Sure, maybe all of our observation of humanity including the majority of our findings in the field of psychology are wrong and it's just some people that are hardwired to pursue a means of rising above the rest of humanity through cold competition. But that's not really enough to draw a conclusion. My own position is not that humanity is inherently or predominantly greedy or malicious, just that there are negative traits endemic to humanity. No person lacks greed or cruelty, and it's by speaking to these parts of us that society has been able to steer itself the way you describe.
EDIT: I'm trying to dance around being that asshat who attacks your argument rather than talking to you. Do you have some links to some material about your position? Thanks muchly!
I assume you're responding only to the point about status. This is more just adding together personal experience + some other bits that I know about psychology + perspective that I think is rarely taken into account. Science isn't immune to bias/unrecognized assumptions. On top of that, psychology isn't a hard science, and it's questionable how objective a science it can possibly be. As the practice of studying human thought must be undertaken from a frame of reference captured within human thought, it is going to be twisted by self-ideation, which effects what questions are asked, the manner in which observation takes place, and how observations are interpreted.
Personal Experience: Whenever this topic comes up, I feel like I must be an alien. Because I really don't relate to it. I don't want to be a billionaire or world leader. Never have. I enjoy spending time around people that I admire, not people I feel superior to. I also feel gross giving orders to anyone. And I used to feel like I was alone in this, up until young adulthood. But then I started meeting a wider variety of people in different contexts. And since then, when I really think about the people that I know, most of them seem to have pretty modest desires and aspirations.
Other Psychology Bits and Perspective: Internalization is something that's been studied in psychology a lot for a while, and relates to this subject pretty strongly.
Racism is a good place to look for what I'm talking about. White people were the dominant culture in the USA throughout the 20th century. They controlled the vast majority of media, and made it in their own image, with positive representation being almost exclusively associated with whiteness. As a result, black people growing up in this culture suffer problems with negative self-image on a massive scale, related to their appearance and beliefs about their own nature. And this isn't about some great conspiracy of white people looking to destroy the psyches of black people. White people just happened to be those doing media work, and they of course made what they personally related to.
Now when we're talking about the desire for status, you're speaking directly about dominance itself. Whoever has it. Wealth, political power, authority, and respect. A concept which runs directly parallel to who has the most control in guiding the very direction and functioning of civilization as a whole. So following the same principle, don't you think it would be natural that those with status will guide society in a direction that relates to what they can personally relate to, which is the experience of living with and desiring status? And that this would trickle down to pervasive internalizations that everyone would struggle with?
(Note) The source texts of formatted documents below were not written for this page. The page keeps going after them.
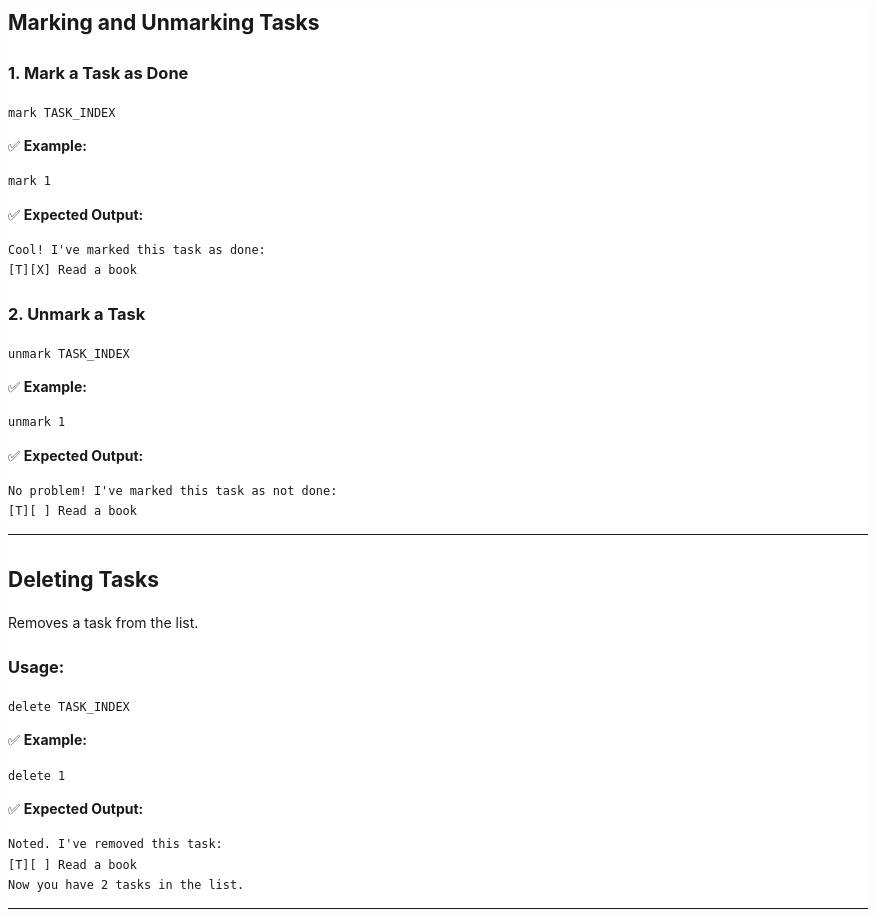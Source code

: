 
## **Marking and Unmarking Tasks**

### **1. Mark a Task as Done**
```sh
mark TASK_INDEX
```

✅ **Example:**
```sh
mark 1
```

✅ **Expected Output:**
```
Cool! I've marked this task as done:
[T][X] Read a book
```

### **2. Unmark a Task**
```sh
unmark TASK_INDEX
```

✅ **Example:**
```sh
unmark 1
```

✅ **Expected Output:**
```
No problem! I've marked this task as not done:
[T][ ] Read a book
```

---

## **Deleting Tasks**

Removes a task from the list.

### **Usage:**
```sh
delete TASK_INDEX
```

✅ **Example:**
```sh
delete 1
```

✅ **Expected Output:**
```
Noted. I've removed this task:
[T][ ] Read a book
Now you have 2 tasks in the list.
```

---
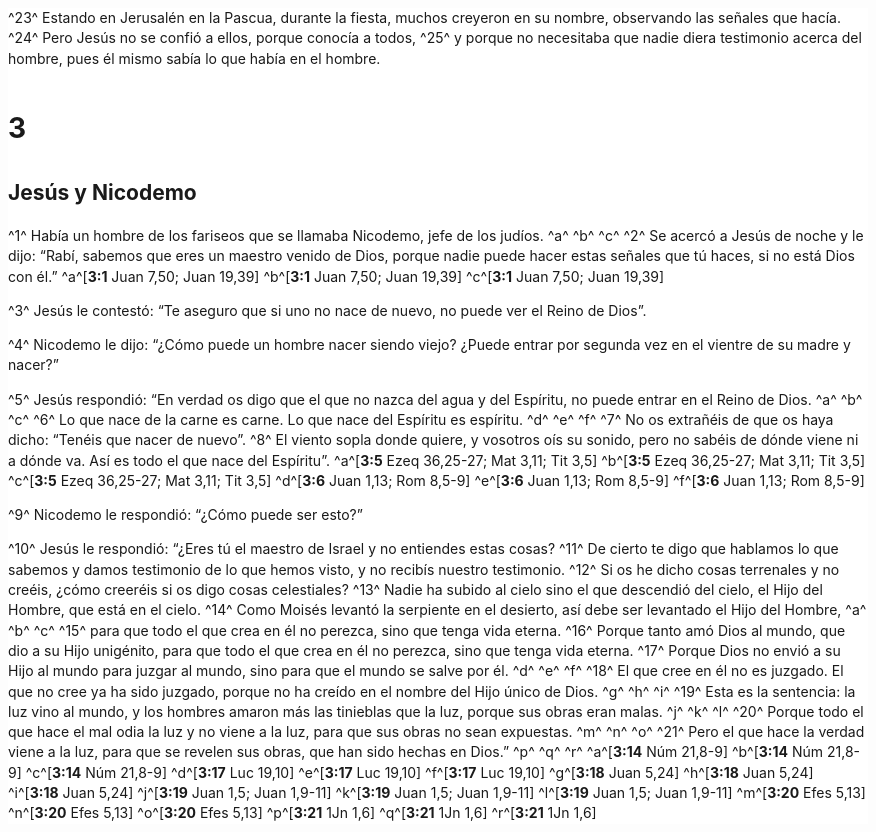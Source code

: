 ^23^ Estando en Jerusalén en la Pascua, durante la fiesta, muchos creyeron en su nombre, observando las señales que hacía. ^24^ Pero Jesús no se confió a ellos, porque conocía a todos, ^25^ y porque no necesitaba que nadie diera testimonio acerca del hombre, pues él mismo sabía lo que había en el hombre. 

# 3 
## Jesús y Nicodemo
^1^ Había un hombre de los fariseos que se llamaba Nicodemo, jefe de los judíos. ^a^ ^b^ ^c^ ^2^ Se acercó a Jesús de noche y le dijo: “Rabí, sabemos que eres un maestro venido de Dios, porque nadie puede hacer estas señales que tú haces, si no está Dios con él.” 
^a^[**3:1** Juan 7,50; Juan 19,39] ^b^[**3:1** Juan 7,50; Juan 19,39] ^c^[**3:1** Juan 7,50; Juan 19,39]

^3^ Jesús le contestó: “Te aseguro que si uno no nace de nuevo, no puede ver el Reino de Dios”. 

^4^ Nicodemo le dijo: “¿Cómo puede un hombre nacer siendo viejo? ¿Puede entrar por segunda vez en el vientre de su madre y nacer?” 

^5^ Jesús respondió: “En verdad os digo que el que no nazca del agua y del Espíritu, no puede entrar en el Reino de Dios. ^a^ ^b^ ^c^ ^6^ Lo que nace de la carne es carne. Lo que nace del Espíritu es espíritu. ^d^ ^e^ ^f^ ^7^ No os extrañéis de que os haya dicho: “Tenéis que nacer de nuevo”. ^8^ El viento sopla donde quiere, y vosotros oís su sonido, pero no sabéis de dónde viene ni a dónde va. Así es todo el que nace del Espíritu”. 
^a^[**3:5** Ezeq 36,25-27; Mat 3,11; Tit 3,5] ^b^[**3:5** Ezeq 36,25-27; Mat 3,11; Tit 3,5] ^c^[**3:5** Ezeq 36,25-27; Mat 3,11; Tit 3,5] ^d^[**3:6** Juan 1,13; Rom 8,5-9] ^e^[**3:6** Juan 1,13; Rom 8,5-9] ^f^[**3:6** Juan 1,13; Rom 8,5-9]

^9^ Nicodemo le respondió: “¿Cómo puede ser esto?” 

^10^ Jesús le respondió: “¿Eres tú el maestro de Israel y no entiendes estas cosas? ^11^ De cierto te digo que hablamos lo que sabemos y damos testimonio de lo que hemos visto, y no recibís nuestro testimonio. ^12^ Si os he dicho cosas terrenales y no creéis, ¿cómo creeréis si os digo cosas celestiales? ^13^ Nadie ha subido al cielo sino el que descendió del cielo, el Hijo del Hombre, que está en el cielo. ^14^ Como Moisés levantó la serpiente en el desierto, así debe ser levantado el Hijo del Hombre, ^a^ ^b^ ^c^ ^15^ para que todo el que crea en él no perezca, sino que tenga vida eterna. ^16^ Porque tanto amó Dios al mundo, que dio a su Hijo unigénito, para que todo el que crea en él no perezca, sino que tenga vida eterna. ^17^ Porque Dios no envió a su Hijo al mundo para juzgar al mundo, sino para que el mundo se salve por él. ^d^ ^e^ ^f^ ^18^ El que cree en él no es juzgado. El que no cree ya ha sido juzgado, porque no ha creído en el nombre del Hijo único de Dios. ^g^ ^h^ ^i^ ^19^ Esta es la sentencia: la luz vino al mundo, y los hombres amaron más las tinieblas que la luz, porque sus obras eran malas. ^j^ ^k^ ^l^ ^20^ Porque todo el que hace el mal odia la luz y no viene a la luz, para que sus obras no sean expuestas. ^m^ ^n^ ^o^ ^21^ Pero el que hace la verdad viene a la luz, para que se revelen sus obras, que han sido hechas en Dios.” ^p^ ^q^ ^r^ 
^a^[**3:14** Núm 21,8-9] ^b^[**3:14** Núm 21,8-9] ^c^[**3:14** Núm 21,8-9] ^d^[**3:17** Luc 19,10] ^e^[**3:17** Luc 19,10] ^f^[**3:17** Luc 19,10] ^g^[**3:18** Juan 5,24] ^h^[**3:18** Juan 5,24] ^i^[**3:18** Juan 5,24] ^j^[**3:19** Juan 1,5; Juan 1,9-11] ^k^[**3:19** Juan 1,5; Juan 1,9-11] ^l^[**3:19** Juan 1,5; Juan 1,9-11] ^m^[**3:20** Efes 5,13] ^n^[**3:20** Efes 5,13] ^o^[**3:20** Efes 5,13] ^p^[**3:21** 1Jn 1,6] ^q^[**3:21** 1Jn 1,6] ^r^[**3:21** 1Jn 1,6]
Think about this mechanically. Just as white people made media on the assumption that it was for people like themselves, we live in a society designed on the assumption that everyone is greedy. Thus, the structure we all live in forces us to behave as if we are greedy in order to survive. Even if we don't want it, we have to compete with others for material security, which often comes through association with other forms of status, not just direct ownership of material wealth. So this is what everyone sees everyone else doing. It's what we organize our lives around. It's what we plan and strive for. So if we build data from this based on empirical observations, what will that data show if the right questions are not asked to frame its context?
Let's say there's a management opportunity opened up in an office environment. There may be 5 people fighting for that promotion - everyone considered eligible. It may be possible that only 1 of them actually wants that position. One person who dreams of climbing the corporate ladder to become a rich executive, who actually cares about having authority, or is interested in money for reasons beyond basic self-preservation. Maybe 2 of them are fighting for it because they're drowning in bills and desperately need the pay raise no matter what, another because of high pressure expectations put by family, and another because it's what they've been told they want their whole lives and never truly reflected to determine for themselves if it's what they want. If you were to engage in straightforward empirical observation of that situation, what data would you come away with? That 100% of people eligible for receiving more wealth and authority were eager to compete for it.
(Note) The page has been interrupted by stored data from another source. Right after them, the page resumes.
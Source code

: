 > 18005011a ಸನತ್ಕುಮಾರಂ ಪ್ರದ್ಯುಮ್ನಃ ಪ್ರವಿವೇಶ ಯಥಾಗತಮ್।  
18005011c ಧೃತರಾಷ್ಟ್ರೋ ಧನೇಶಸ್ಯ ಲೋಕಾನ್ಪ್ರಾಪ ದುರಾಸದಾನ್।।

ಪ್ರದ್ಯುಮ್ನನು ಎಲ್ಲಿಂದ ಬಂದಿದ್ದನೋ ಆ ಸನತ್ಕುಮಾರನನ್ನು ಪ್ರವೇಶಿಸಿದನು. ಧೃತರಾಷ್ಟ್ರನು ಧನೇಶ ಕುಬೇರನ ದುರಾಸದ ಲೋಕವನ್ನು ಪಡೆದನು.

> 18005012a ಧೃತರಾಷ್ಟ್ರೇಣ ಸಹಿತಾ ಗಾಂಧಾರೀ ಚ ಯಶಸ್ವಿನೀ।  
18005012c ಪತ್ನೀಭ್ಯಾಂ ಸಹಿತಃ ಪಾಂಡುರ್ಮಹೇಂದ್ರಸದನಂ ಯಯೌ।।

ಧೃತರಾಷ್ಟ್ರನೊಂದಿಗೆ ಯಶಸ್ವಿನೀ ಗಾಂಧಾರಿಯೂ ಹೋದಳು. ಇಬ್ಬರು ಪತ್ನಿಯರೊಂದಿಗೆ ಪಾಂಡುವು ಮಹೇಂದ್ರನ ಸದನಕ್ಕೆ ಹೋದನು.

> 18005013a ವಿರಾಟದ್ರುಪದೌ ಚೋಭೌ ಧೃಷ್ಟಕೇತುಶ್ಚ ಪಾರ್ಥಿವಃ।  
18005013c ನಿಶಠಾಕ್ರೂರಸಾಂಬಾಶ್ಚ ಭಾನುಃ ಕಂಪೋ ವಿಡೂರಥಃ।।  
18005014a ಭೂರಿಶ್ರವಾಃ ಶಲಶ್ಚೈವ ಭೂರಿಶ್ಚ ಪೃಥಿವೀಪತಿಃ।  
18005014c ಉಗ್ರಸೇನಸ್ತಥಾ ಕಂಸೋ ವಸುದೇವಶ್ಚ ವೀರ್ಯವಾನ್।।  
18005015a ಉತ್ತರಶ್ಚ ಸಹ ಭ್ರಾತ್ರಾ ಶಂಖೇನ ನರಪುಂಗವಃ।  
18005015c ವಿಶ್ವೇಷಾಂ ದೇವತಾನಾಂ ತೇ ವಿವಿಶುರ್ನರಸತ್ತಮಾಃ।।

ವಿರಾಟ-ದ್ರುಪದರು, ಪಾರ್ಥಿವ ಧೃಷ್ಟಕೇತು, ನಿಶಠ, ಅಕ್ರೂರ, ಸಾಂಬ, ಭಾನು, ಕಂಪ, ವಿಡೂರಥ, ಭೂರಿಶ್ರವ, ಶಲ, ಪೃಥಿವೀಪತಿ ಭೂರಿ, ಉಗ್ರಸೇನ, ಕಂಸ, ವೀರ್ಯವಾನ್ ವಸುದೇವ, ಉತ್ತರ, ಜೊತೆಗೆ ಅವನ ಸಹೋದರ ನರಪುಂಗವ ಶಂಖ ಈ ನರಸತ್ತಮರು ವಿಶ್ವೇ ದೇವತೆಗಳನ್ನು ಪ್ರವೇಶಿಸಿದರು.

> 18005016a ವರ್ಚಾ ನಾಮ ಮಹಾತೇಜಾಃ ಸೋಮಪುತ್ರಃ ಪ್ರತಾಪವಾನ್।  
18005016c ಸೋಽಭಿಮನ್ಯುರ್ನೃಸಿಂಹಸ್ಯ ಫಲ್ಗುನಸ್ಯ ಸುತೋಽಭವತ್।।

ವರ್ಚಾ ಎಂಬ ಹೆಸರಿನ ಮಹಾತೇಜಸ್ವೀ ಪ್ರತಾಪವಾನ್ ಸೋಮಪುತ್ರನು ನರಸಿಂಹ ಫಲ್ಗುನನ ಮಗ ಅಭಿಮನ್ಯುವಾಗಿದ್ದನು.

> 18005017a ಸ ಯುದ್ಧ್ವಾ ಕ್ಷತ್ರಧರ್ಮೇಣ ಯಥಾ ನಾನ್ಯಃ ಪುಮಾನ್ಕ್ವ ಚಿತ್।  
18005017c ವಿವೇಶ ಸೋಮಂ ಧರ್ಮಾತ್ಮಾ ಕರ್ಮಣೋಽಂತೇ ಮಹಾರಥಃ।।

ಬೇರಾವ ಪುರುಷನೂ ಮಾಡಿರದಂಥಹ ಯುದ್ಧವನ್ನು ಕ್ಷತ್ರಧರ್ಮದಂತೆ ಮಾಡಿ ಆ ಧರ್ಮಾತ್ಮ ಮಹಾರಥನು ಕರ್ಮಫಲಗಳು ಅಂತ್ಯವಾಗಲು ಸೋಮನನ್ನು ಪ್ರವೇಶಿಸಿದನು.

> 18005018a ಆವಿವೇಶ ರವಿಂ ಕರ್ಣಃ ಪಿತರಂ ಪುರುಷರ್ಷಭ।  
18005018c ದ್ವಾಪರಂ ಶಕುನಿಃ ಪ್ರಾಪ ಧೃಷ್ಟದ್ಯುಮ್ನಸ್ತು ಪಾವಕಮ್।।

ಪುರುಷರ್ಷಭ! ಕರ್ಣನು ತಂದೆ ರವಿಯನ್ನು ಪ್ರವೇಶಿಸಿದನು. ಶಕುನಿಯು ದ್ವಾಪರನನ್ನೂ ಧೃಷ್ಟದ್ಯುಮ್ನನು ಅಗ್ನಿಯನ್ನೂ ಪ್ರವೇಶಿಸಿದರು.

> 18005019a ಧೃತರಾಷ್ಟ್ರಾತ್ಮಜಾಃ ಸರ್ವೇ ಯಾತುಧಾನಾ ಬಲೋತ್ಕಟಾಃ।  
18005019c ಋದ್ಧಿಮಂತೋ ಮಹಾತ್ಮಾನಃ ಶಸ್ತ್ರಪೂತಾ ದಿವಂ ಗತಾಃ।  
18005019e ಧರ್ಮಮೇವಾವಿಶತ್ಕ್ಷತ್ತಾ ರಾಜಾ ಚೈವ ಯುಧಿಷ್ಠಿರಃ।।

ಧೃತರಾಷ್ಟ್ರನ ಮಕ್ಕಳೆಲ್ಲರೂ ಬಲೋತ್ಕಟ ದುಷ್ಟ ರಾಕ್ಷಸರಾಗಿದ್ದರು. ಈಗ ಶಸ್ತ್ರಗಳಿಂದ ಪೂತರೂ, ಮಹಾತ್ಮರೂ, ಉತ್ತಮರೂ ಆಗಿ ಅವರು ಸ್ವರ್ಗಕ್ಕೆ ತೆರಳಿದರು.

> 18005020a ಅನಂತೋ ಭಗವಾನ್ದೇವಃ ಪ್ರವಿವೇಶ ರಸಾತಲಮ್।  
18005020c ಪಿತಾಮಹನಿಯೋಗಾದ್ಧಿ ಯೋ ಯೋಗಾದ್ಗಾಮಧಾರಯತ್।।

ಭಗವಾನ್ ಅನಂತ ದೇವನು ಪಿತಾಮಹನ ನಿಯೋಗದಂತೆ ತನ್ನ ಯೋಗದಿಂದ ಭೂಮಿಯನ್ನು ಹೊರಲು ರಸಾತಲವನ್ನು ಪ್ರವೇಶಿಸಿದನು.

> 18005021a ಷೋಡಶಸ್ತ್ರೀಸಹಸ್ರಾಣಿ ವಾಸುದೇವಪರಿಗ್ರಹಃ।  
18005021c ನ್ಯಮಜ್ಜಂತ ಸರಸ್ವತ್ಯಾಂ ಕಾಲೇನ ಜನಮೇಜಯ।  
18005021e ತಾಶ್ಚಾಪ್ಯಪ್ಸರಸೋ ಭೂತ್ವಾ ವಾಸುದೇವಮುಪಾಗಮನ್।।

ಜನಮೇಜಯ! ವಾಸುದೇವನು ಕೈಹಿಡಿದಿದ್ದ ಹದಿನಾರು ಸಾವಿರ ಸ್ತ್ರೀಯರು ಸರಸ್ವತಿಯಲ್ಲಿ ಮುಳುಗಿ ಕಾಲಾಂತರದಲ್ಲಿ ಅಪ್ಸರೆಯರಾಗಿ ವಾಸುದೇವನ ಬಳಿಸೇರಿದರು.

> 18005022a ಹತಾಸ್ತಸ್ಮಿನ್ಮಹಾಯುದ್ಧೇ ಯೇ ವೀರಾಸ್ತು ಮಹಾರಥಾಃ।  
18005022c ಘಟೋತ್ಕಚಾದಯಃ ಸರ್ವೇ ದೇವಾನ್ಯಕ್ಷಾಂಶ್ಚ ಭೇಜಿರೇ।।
And what type of research is likely to be most prevalent within the context of a society that subjects every attempt to establish a more egalitarian society to ridicule and violence? Did anthropological and psychological research related to race in the slavery and Jim Crow days critically analyze the assumptions underlying race relationships in those days, or was it just a platform for reinforcing confirmation bias? Assuming there is a great amount of scientific literature behind the idea that everyone desires wealth and status (I'm not aware of it), how much do you really believe that modern science is immune to foundational biases?
Even in harder sciences, we're still discovering those biases pretty regularly.